◆ **AIM OF THE TASK**
What is the number of lines in the data below that contain "else"? Reply with the number only.
—————
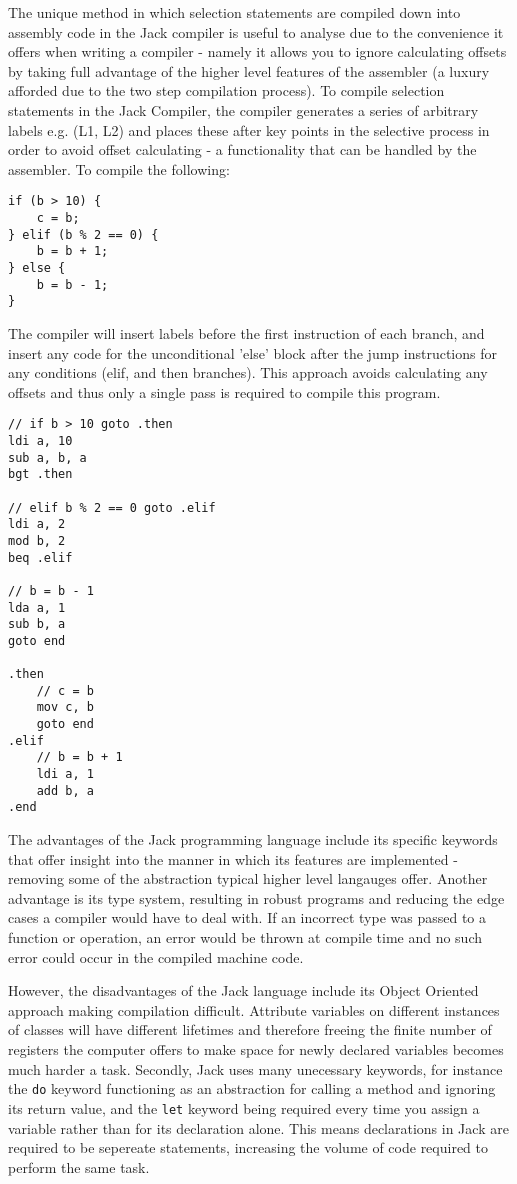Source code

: The unique method in which selection statements are compiled down into assembly code in the Jack compiler is useful to analyse due to the convenience it offers when writing a compiler - namely it allows you to ignore calculating offsets by taking full advantage of the higher level features of the assembler (a luxury afforded due to the two step compilation process). To compile selection statements in the Jack Compiler, the compiler generates a series of arbitrary labels e.g. (L1, L2) and places these after key points in the selective process in order to avoid offset calculating - a functionality that can be handled by the assembler. To compile the following:
\begin{lstlisting}
if (b > 10) {
    c = b;
} elif (b % 2 == 0) {
    b = b + 1; 
} else {
    b = b - 1;
}
\end{lstlisting}

The compiler will insert labels before the first instruction of each branch, and insert any code for the unconditional 'else' block after the jump instructions for any conditions (elif, and then branches). This approach avoids calculating any offsets and thus only a single pass is required to compile this program.

\begin{lstlisting}
// if b > 10 goto .then
ldi a, 10
sub a, b, a 
bgt .then

// elif b % 2 == 0 goto .elif
ldi a, 2
mod b, 2
beq .elif

// b = b - 1
lda a, 1
sub b, a
goto end

.then
    // c = b
    mov c, b
    goto end
.elif
    // b = b + 1
    ldi a, 1
    add b, a
.end
\end{lstlisting}

The advantages of the Jack programming language include its specific keywords that offer insight into the manner in which its features are implemented - removing some of the abstraction typical higher level langauges offer. Another advantage is its type system, resulting in robust programs and reducing the edge cases a compiler would have to deal with. If an incorrect type was passed to a function or operation, an error would be thrown at compile time and no such error could occur in the compiled machine code.

However, the disadvantages of the Jack language include its Object Oriented approach making compilation difficult. Attribute variables on different instances of classes will have different  lifetimes and therefore freeing the finite number of registers the computer offers to make space for newly declared variables becomes much harder a task. Secondly, Jack uses many unecessary keywords, for instance the \texttt{do} keyword functioning as an abstraction for calling a method and ignoring its return value, and the \texttt{let} keyword being required every time you assign a variable rather than for its declaration alone. This means declarations in Jack are required to be sepereate statements, increasing the volume of code required to perform the same task.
—————
◆ **RESPONSE TO THIS EXERCISE**
2